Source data
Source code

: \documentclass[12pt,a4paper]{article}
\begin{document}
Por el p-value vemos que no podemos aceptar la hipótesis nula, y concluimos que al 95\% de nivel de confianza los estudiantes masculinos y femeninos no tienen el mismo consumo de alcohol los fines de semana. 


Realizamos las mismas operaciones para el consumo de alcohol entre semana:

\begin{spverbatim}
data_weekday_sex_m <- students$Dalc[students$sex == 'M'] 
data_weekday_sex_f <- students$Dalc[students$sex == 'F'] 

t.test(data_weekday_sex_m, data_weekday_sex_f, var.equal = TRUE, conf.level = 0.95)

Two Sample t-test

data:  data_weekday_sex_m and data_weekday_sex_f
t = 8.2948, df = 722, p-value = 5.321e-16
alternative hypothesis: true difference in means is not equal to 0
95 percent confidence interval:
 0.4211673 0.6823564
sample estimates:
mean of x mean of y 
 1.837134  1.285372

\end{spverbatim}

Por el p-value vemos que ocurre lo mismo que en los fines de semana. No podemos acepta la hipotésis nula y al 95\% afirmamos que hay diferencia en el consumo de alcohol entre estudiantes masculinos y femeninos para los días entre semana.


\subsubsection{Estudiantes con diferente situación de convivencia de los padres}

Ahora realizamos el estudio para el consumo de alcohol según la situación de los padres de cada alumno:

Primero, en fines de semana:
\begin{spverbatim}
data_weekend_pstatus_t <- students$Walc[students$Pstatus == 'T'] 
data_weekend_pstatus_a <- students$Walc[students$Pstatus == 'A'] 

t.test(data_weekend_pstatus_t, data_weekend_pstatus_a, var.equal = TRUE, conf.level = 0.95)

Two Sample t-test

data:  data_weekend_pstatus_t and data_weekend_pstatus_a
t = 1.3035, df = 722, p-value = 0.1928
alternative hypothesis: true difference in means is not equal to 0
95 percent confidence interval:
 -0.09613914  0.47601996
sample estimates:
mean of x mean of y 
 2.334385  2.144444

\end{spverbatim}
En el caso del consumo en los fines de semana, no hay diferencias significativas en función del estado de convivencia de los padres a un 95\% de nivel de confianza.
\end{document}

▸ EXERCISE AIM
Retype each record above so that every word stays exactly the same.

▸ COMPLETED EXERCISE
Source code

: \documentclass[12pt,a4paper]{article}
\begin{document}
Por el p-value vemos que no podemos aceptar la hipótesis nula, y concluimos que al 95\% de nivel de confianza los estudiantes masculinos y femeninos no tienen el mismo consumo de alcohol los fines de semana. 


Realizamos las mismas operaciones para el consumo de alcohol entre semana:

\begin{spverbatim}
data_weekday_sex_m <- students$Dalc[students$sex == 'M'] 
data_weekday_sex_f <- students$Dalc[students$sex == 'F'] 

t.test(data_weekday_sex_m, data_weekday_sex_f, var.equal = TRUE, conf.level = 0.95)

Two Sample t-test

data:  data_weekday_sex_m and data_weekday_sex_f
t = 8.2948, df = 722, p-value = 5.321e-16
alternative hypothesis: true difference in means is not equal to 0
95 percent confidence interval:
 0.4211673 0.6823564
sample estimates:
mean of x mean of y 
 1.837134  1.285372

\end{spverbatim}

Por el p-value vemos que ocurre lo mismo que en los fines de semana. No podemos acepta la hipotésis nula y al 95\% afirmamos que hay diferencia en el consumo de alcohol entre estudiantes masculinos y femeninos para los días entre semana.


\subsubsection{Estudiantes con diferente situación de convivencia de los padres}

Ahora realizamos el estudio para el consumo de alcohol según la situación de los padres de cada alumno:

Primero, en fines de semana:
\begin{spverbatim}
data_weekend_pstatus_t <- students$Walc[students$Pstatus == 'T'] 
data_weekend_pstatus_a <- students$Walc[students$Pstatus == 'A'] 

t.test(data_weekend_pstatus_t, data_weekend_pstatus_a, var.equal = TRUE, conf.level = 0.95)

Two Sample t-test

data:  data_weekend_pstatus_t and data_weekend_pstatus_a
t = 1.3035, df = 722, p-value = 0.1928
alternative hypothesis: true difference in means is not equal to 0
95 percent confidence interval:
 -0.09613914  0.47601996
sample estimates:
mean of x mean of y 
 2.334385  2.144444

\end{spverbatim}
En el caso del consumo en los fines de semana, no hay diferencias significativas en función del estado de convivencia de los padres a un 95\% de nivel de confianza.
\end{document}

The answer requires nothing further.